Em notas tímidas, foi divulgada a prática de sexo grupal por alunos do Colégio Pedro II, na faixa entre 12 e 19 anos, em unidade escolar do Rio. Segundo as notícias, o estabelecimento teria instaurado um processo disciplinar, e a polícia uma investigação, com advertência ao Conselho Tutelar. Porém, o evento caiu no esquecimento da mídia, e nem a escola, nem as autoridades policiais, as do MP, ou judiciais demonstraram preocupação em apurar e punir a realização de uma bacanal na instituição de ensino, em uma inércia conivente do mundo adulto com a sexualização precoce e os estragos dela decorrentes.
O fato me trouxe à memória outro jovem, cuja trajetória remonta ao início dos tempos, e que se tornou uma referência para o ocidente, não apenas pela beleza, como pela sabedoria à frente de um dos maiores impérios da antiguidade. Falo de José do Egito, figura do Gênesis que ganhou contornos vívidos na coletânea José e Seus Irmãos, onde Thomas Mann, com precisão anatômica, acompanha a saga desse herdeiro de Israel e favorito do patriarca, desde seus verdes anos ao lado do pai em Canaã, passando por seu lançamento ao fosso e venda como escravo pelos próprios irmãos, até a ascensão a plenipotenciário de Faraó.
É mediante uma segunda venda que José, recém-chegado ao Egito, se torna criado do cortesão castrado Petepré, primeiro lidando com serviços brutos, para, em seguida, atuar como braço-direito do intendente, e, após o falecimento deste, passar a ser, ele mesmo, o gestor da casa. Somente então é que desperta os olhares da esposa do dignitário, Mut, que, fracassada na tentativa de renegar o próprio desejo, se entrega ao assédio diuturno do novo administrador. Durante três anos de obstinada caça, José, a presa, nem rompe o canal das comunicações provocativas, o que estaria a seu alcance, nem cede à tentação da mulher do castrado. Como diz Mann, conduz ao extremo o amor da senhora, como já havia, em sua vida pregressa, levado ao auge a ira dos irmãos, e passa a cavar o seu “segundo fosso”, que viria a ser o encarceramento injusto, como pena para o estupro jamais praticado contra a egípcia.

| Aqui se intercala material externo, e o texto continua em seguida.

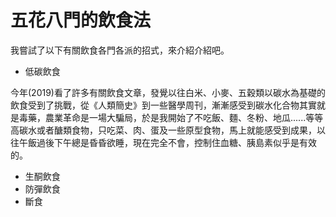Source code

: # 五花八門的飲食法

我嘗試了以下有關飲食各門各派的招式，來介紹介紹吧。

* 低碳飲食

今年(2019)看了許多有關飲食文章，發覺以往白米、小麥、五穀類以碳水為基礎的飲食受到了挑戰，從《人類簡史》到一些醫學周刊，漸漸感受到碳水化合物其實就是毒藥，農業革命是一場大騙局，於是我開始了不吃飯、麵、冬粉、地瓜......等等高碳水或者醣類食物，只吃菜、肉、蛋及一些原型食物，馬上就能感受到成果，以往午飯過後下午總是昏昏欲睡，現在完全不會，控制住血糖、胰島素似乎是有效的。

* 生酮飲食
* 防彈飲食
* 斷食
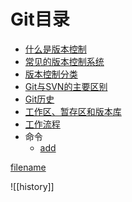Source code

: # Git目录

* [什么是版本控制](/InfoTech/Git/what_is_version_control.md)
* [常见的版本控制系统](/InfoTech/Git/tools.md)
* [版本控制分类](InfoTech/Git/category.md)
* [Git与SVN的主要区别](InfoTech/Git/git-vs-svn.md)
* [Git历史](InfoTech/Git/history.md)
* [工作区、暂存区和版本库](InfoTech/Git/workspace-stage-repo.md)
* [工作流程](InfoTech/Git/procedure.md)
* 命令
  * [add](InfoTech/Git/commands/add.md)

[filename](history.md ':include')

![[history]]
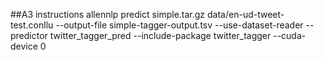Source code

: ##A3 instructions
allennlp predict simple.tar.gz data/en-ud-tweet-test.conllu --output-file simple-tagger-output.tsv --use-dataset-reader --predictor twitter_tagger_pred --include-package twitter_tagger --cuda-device 0


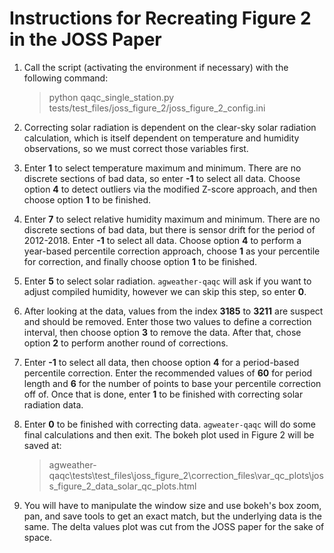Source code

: Instructions for Recreating Figure 2 in the JOSS Paper
======================================================

1. Call the script (activating the environment if necessary) with the following command: 

    >python qaqc_single_station.py tests/test_files/joss_figure_2/joss_figure_2_config.ini

2. Correcting solar radiation is dependent on the clear-sky solar radiation calculation, which is itself dependent on temperature and humidity observations, so we must correct those variables first.


3. Enter **1** to select temperature maximum and minimum. There are no discrete sections of bad data, so enter **-1** to select all data. Choose option **4** to detect outliers via the modified Z-score approach, and then choose option **1** to be finished.


4. Enter **7** to select relative humidity maximum and minimum. There are no discrete sections of bad data, but there is sensor drift for the period of 2012-2018. Enter **-1** to select all data. Choose option **4** to perform a year-based percentile correction approach, choose **1** as your percentile for correction, and finally choose option **1** to be finished.


5. Enter **5** to select solar radiation. ``agweather-qaqc`` will ask if you want to adjust compiled humidity, however we can skip this step, so enter **0**.


6. After looking at the data, values from the index **3185** to **3211** are suspect and should be removed. Enter those two values to define a correction interval, then choose option **3** to remove the data. After that, chose option **2** to perform another round of corrections.


7. Enter **-1** to select all data, then choose option **4** for a period-based percentile correction. Enter the recommended values of **60** for period length and **6** for the number of points to base your percentile correction off of. Once that is done, enter **1** to be finished with correcting solar radiation data.


8. Enter **0** to be finished with correcting data. ``agweater-qaqc`` will do some final calculations and then exit. The bokeh plot used in Figure 2 will be saved at: 
   >agweather-qaqc\tests\test_files\joss_figure_2\correction_files\var_qc_plots\joss_figure_2_data_solar_qc_plots.html

9. You will have to manipulate the window size and use bokeh's box zoom, pan, and save tools to get an exact match, but the underlying data is the same. The delta values plot was cut from the JOSS paper for the sake of space.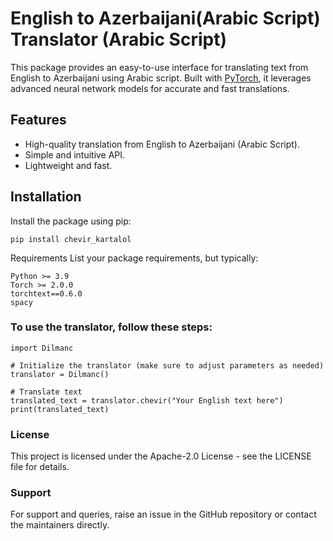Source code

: # English to Azerbaijani(Arabic Script) Translator (Arabic Script)

This package provides an easy-to-use interface for translating text from English to Azerbaijani using Arabic script. Built with [PyTorch](https://pytorch.org/), it leverages advanced neural network models for accurate and fast translations.

## Features

- High-quality translation from English to Azerbaijani (Arabic Script).
- Simple and intuitive API.
- Lightweight and fast.

## Installation

Install the package using pip:

    pip install chevir_kartalol

Requirements
List your package requirements, but typically:

    Python >= 3.9
    Torch >= 2.0.0
    torchtext==0.6.0
    spacy
### To use the translator, follow these steps:

    import Dilmanc

    # Initialize the translator (make sure to adjust parameters as needed)
    translator = Dilmanc()

    # Translate text
    translated_text = translator.chevir("Your English text here")
    print(translated_text)



### License


This project is licensed under the Apache-2.0 License - see the LICENSE file for details.

### Support
For support and queries, raise an issue in the GitHub repository or contact the maintainers directly.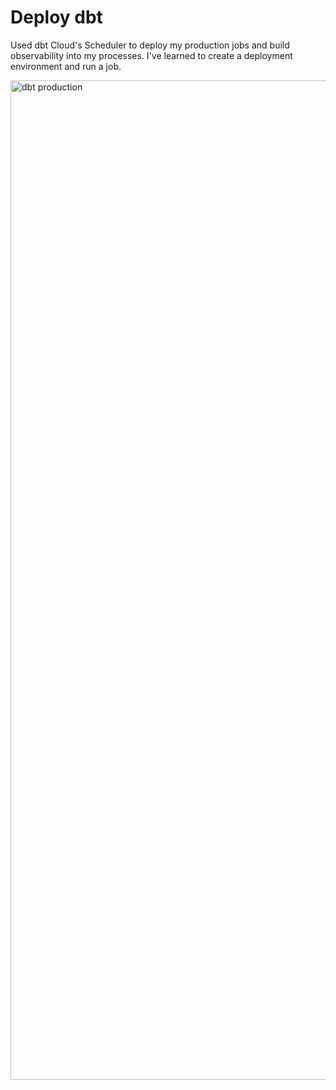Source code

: # Deploy dbt
Used dbt Cloud's Scheduler to deploy my production jobs and build observability into my processes. 
I've learned to create a deployment environment and run a job.

<img width="1599" alt="dbt production" src="https://github.com/user-attachments/assets/fa5228b1-ad1b-409f-9355-18a8d1408eb2" />
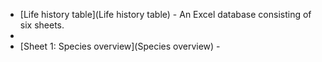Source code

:- [Life history table](Life history table) - An Excel database consisting of six sheets.
- <br>
- [Sheet 1: Species overview](Species overview) - 
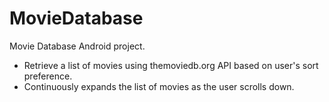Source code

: # MovieDatabase
Movie Database Android project.

- Retrieve a list of movies using themoviedb.org API based on user's sort preference.
- Continuously expands the list of movies as the user scrolls down.
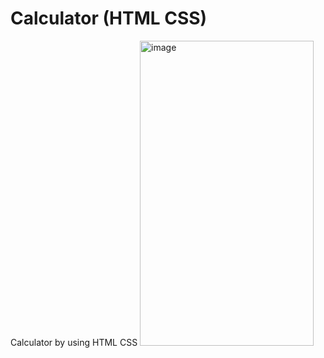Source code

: # Calculator (HTML CSS)
Calculator by using HTML CSS
<img width="278" height="488" alt="image" src="https://github.com/user-attachments/assets/3fcada71-ca8a-4461-a16d-72ec58a4f0cd" />
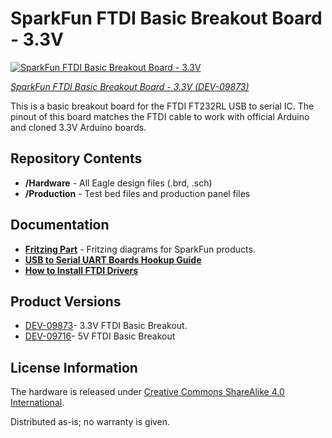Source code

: SparkFun FTDI Basic Breakout Board - 3.3V
========================================

[![SparkFun FTDI Basic Breakout Board - 3.3V](https://cdn.sparkfun.com//assets/parts/3/9/5/8/09873-02a.jpg)](https://www.sparkfun.com/products/9873)

[*SparkFun FTDI Basic Breakout Board - 3.3V (DEV-09873)*](https://www.sparkfun.com/products/9873)

This is a basic breakout board for the FTDI FT232RL USB to serial IC. 
The pinout of this board matches the FTDI cable to work with official Arduino and cloned 3.3V Arduino boards.

Repository Contents
-------------------
* **/Hardware** - All Eagle design files (.brd, .sch)
* **/Production** - Test bed files and production panel files

Documentation
--------------

* **[Fritzing Part](https://github.com/sparkfun/Fritzing_Parts/blob/main/products/9873_sfe_ftdi_basic_breakout_3V3_ft232rl.fzpz)** - Fritzing diagrams for SparkFun products.
* **[USB to Serial UART Boards Hookup Guide](https://learn.sparkfun.com/tutorials/sparkfun-usb-to-serial-uart-boards-hookup-guide)**
* **[How to Install FTDI Drivers](https://learn.sparkfun.com/tutorials/how-to-install-ftdi-drivers)**

Product Versions
----------------
* [DEV-09873](https://www.sparkfun.com/products/9873)- 3.3V FTDI Basic Breakout. 
* [DEV-09716](https://www.sparkfun.com/products/9716)- 5V FTDI Basic Breakout

License Information
-------------------
The hardware is released under [Creative Commons ShareAlike 4.0 International](https://creativecommons.org/licenses/by-sa/4.0/).

Distributed as-is; no warranty is given.
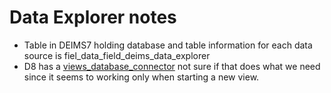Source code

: # Data Explorer notes

* Table in DEIMS7 holding database and table information for each data source is fiel_data_field_deims_data_explorer
* D8 has a [views_database_connector](https://www.drupal.org/project/views_database_connector) not sure if that does what we need since it seems to working only when starting a new view.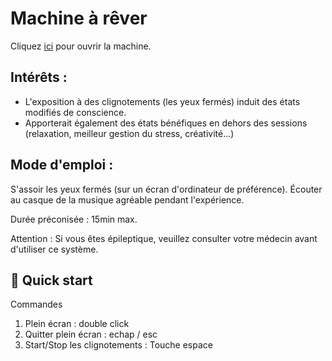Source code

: # Machine à rêver

Cliquez [ici](https://shayreichert.github.io/la-machine-a-rever/) pour ouvrir la machine.

## Intérêts :
 
- L'exposition à des clignotements (les yeux fermés) induit des états modifiés de conscience.
- Apporterait également des états bénéfiques en dehors des sessions (relaxation, meilleur gestion du stress, créativité...)

## Mode d'emploi :

S'assoir les yeux fermés (sur un écran d'ordinateur de préférence). 
Écouter au casque de la musique agréable pendant l'expérience.

Durée préconisée : 15min max.

Attention : Si vous êtes épileptique, veuillez consulter votre médecin avant d'utiliser ce système.  


## 🚀 Quick start

Commandes

1. Plein écran : double click
2. Quitter plein écran : echap / esc
3. Start/Stop les clignotements : Touche espace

Naquele triênio de encontros melosos com Mut, a ambiguidade na conduta de José descortina um conflito entre sua soberba, no deleite de sentir-se cortejado e na autoconfiança de gerenciar a situação sem traumatismos, e sua preocupação em permanecer casto. Contudo, quais motivos teriam levado o hebreu, que, mais tarde, viria a casar e ter filhos, a demonstrar tamanha obstinação com a própria castidade, logo no ápice da formosura, da solteirice, e da ebulição dos hormônios? Como explicação a essa reação anômala aos desejos, ainda mais em idade, por si, convidativa à volúpia, Mann elenca razões que induziram José a transformar uma monótona privação de prazeres em uma castidade alegre, e até arrogante.
Em uma sequência de solilóquios mentais, de duração incompatível com o imediatismo da satisfação dos prazeres, o filho de Israel concebe motivos das mais diferentes ordens para “conservar-se puro”, em uma lista que rende uma dezena de páginas de Mann. Assim, seja pela consciência de ser o escolhido de Deus para trilhar um caminho austero rumo a grandes feitos, seja pela recusa em trair a confiança de Petepré, seja ainda pelo apreço a uma virilidade que não lhe permitia ser mero objeto da cobiça de outrem, certo é que o José retratado por Mann consegue racionalizar um desejo carnal, fazendo triunfar sua deliberação sobre os impulsos da natureza. Apesar de encarcerado após a denúncia caluniosa de Mut, José encerra esse episódio ainda mais senhor de si e mais livre, até da tirania dos próprios instintos.
Imagino que, se tivessem tido acesso a estórias como a de José, talvez os jovens do Pedro II tivessem freado seus impulsos, pelo menos na escola. Mas, a quem interessa disseminar o exemplo bíblico inspirador de Mann, no país onde o populismo só se perpetua graças à ignorância de uma massa paralisada pela bestialização?